It’s a game for which few can claim to be mentally prepared, no more about getting the timing right or feeling physically well, the sheer volume of emotions can freeze you.

His most famous contemporary, Brian Lara, has observed that Mumbai legend should prepare for his final Test in the same way he has done all his life. Interestingly, ahead of the final Test, it’s not been the typical Sachin Tendulkar preparation, which has been only about training and more training. In 2011, when he touched down from the long South Africa tour, the next morning he was at the MCA’s Bandra Kurla cricket complex, kicking off his preparation for the World Cup nearly two months away.
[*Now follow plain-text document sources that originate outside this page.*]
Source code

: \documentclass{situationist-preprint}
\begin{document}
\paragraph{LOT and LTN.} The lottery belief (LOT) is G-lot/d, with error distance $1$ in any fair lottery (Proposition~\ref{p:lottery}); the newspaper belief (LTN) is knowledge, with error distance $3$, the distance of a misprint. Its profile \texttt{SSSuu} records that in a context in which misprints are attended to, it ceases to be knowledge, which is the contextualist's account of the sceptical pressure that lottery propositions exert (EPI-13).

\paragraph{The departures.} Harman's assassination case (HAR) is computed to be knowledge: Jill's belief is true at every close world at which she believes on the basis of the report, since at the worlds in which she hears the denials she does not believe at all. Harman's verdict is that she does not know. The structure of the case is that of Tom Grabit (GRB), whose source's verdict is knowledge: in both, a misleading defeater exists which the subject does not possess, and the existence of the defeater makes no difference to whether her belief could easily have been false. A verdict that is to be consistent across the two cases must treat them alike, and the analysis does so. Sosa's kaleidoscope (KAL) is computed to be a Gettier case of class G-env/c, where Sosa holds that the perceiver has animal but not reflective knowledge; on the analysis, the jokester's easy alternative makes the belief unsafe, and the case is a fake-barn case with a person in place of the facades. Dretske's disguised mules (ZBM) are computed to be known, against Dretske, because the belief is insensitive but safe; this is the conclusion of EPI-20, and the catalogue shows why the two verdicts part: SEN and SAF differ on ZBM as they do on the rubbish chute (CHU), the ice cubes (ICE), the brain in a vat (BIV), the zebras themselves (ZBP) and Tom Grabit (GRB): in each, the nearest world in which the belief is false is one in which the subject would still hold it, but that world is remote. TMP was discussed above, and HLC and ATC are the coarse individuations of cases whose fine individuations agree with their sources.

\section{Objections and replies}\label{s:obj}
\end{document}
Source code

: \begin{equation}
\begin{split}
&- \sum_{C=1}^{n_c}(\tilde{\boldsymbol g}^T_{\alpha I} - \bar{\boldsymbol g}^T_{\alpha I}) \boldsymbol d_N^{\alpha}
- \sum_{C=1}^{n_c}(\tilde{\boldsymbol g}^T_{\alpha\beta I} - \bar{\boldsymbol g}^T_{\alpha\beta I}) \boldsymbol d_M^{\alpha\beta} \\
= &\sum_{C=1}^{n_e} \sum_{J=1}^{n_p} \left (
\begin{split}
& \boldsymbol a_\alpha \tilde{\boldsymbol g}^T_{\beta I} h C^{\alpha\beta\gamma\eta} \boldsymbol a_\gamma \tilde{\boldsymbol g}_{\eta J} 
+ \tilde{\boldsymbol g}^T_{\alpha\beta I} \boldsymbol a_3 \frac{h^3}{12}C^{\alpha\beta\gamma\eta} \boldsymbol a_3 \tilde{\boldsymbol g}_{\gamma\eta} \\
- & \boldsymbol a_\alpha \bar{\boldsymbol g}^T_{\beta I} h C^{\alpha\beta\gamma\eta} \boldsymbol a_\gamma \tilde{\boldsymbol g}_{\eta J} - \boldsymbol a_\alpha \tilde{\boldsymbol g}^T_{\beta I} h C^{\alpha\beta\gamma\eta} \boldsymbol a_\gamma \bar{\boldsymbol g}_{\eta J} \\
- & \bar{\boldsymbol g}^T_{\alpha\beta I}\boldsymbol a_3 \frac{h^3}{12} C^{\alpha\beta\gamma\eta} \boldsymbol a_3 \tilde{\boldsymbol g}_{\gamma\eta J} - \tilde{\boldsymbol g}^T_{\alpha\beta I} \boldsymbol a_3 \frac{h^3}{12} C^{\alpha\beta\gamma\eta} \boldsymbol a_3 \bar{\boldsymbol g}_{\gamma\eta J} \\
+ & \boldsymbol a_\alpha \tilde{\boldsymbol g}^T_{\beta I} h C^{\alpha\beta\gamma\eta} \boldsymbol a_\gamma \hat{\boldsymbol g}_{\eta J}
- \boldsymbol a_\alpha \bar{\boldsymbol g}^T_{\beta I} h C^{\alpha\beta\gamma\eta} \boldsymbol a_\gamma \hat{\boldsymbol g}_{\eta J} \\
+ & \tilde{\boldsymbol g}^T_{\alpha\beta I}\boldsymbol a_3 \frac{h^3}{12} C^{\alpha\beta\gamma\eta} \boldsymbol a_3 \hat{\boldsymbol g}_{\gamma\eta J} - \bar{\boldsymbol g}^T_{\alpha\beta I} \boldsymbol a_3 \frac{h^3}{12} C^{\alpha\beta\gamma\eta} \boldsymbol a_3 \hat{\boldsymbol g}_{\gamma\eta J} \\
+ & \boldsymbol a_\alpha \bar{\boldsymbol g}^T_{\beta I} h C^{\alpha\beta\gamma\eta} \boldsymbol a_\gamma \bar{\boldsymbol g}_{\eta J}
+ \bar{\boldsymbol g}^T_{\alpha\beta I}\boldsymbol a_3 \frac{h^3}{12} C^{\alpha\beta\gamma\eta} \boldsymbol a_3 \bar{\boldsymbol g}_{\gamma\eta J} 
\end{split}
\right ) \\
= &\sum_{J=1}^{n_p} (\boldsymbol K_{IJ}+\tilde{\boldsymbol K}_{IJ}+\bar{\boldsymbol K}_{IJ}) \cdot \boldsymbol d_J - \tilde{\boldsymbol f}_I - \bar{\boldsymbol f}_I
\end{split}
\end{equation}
Since he left Kolkata, the first time he touched his bat was on Tuesday with everyone else at the Indian training. In between, the time has been spent with family and friends. Sunday was wife Anjali’s birthday and the occasion celebrated with friends.

The retirement question answered, to his close circle he’s looked more relaxed and is just looking to enjoy the moment.

At his first nets before the farewell Test, he looked like going through simple routines. There were no forcing shots from the batting great; only balls which were in line of the stumps were touched. As the diminutive genius trained, the excitement around the Wankhede was palpable. The Mumbai cricketing fraternity made a beeline to the association office for passes.

Will he, won’t he?
While a hundred is on everyone’s wish-list, no one knows what to expect. The experts feel he is past his prime to conjure another magical innings and leave on a high. But those in the local cricket fraternity, who have seen him grow from a boy to a living legend, are confident he will give them their last ‘shambhar’.

“‘Shambar sau taka’ (century, hundred per cent),” said Tendulkar’s former Mumbai Ranji teammate Prasad Desai, with unflinching confidence as he stood at the ropes, watching him bat. “No one knows his mental make-up better than us. I used to be his captain in the Bombay Colts team. I also used to live at Dadar and it was my responsibility to get him from Dadar to Churchgate for practice and matches at the Wankhede. (We) always took the fast local (which is more crowded); I used to place our bags and stand in a way to shield him from the crowd,” reminisced Desai, who was a strapping pace bowler.

“This is the first Test I will sit for the entire five days. Till now, the maximum I have never watched more than an hour of play,” said Abey Kuruvilla, who played under Tendulkar’s captaincy for Mumbai and India. “He is going to get runs. Even in this team, in tough conditions, he will be the only on to get runs.”